__What you should do__: Return the lines beginning at the one that contains "Once successfully built, the Amaethon solutions" and continuing to the end of the entries, including both ends, exactly as written and nothing else.

##### Extracted entries #####

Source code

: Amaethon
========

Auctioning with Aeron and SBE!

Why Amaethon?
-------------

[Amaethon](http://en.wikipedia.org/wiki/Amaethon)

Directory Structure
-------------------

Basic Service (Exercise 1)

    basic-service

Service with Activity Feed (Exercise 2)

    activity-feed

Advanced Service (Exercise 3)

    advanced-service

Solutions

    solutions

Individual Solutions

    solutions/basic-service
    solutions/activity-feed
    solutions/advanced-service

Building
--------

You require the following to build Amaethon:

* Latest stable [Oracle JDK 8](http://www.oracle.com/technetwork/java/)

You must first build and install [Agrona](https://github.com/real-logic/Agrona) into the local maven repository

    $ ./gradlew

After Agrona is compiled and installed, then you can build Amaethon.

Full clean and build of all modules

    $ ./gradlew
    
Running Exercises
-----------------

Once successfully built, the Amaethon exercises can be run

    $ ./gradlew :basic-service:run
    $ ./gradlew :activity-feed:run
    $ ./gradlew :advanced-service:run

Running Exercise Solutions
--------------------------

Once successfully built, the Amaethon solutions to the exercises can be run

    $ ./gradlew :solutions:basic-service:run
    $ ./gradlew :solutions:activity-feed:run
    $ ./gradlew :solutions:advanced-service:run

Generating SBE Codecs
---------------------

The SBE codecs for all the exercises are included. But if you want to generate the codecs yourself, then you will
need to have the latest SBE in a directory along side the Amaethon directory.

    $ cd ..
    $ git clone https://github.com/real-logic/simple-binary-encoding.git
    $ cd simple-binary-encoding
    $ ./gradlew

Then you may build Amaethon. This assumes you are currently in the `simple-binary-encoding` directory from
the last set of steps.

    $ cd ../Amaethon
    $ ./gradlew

#####

__Output of the exercise__:
Once successfully built, the Amaethon solutions to the exercises can be run

    $ ./gradlew :solutions:basic-service:run
    $ ./gradlew :solutions:activity-feed:run
    $ ./gradlew :solutions:advanced-service:run

Generating SBE Codecs
---------------------

The SBE codecs for all the exercises are included. But if you want to generate the codecs yourself, then you will
need to have the latest SBE in a directory along side the Amaethon directory.

    $ cd ..
    $ git clone https://github.com/real-logic/simple-binary-encoding.git
    $ cd simple-binary-encoding
    $ ./gradlew

Then you may build Amaethon. This assumes you are currently in the `simple-binary-encoding` directory from
the last set of steps.

    $ cd ../Amaethon
    $ ./gradlew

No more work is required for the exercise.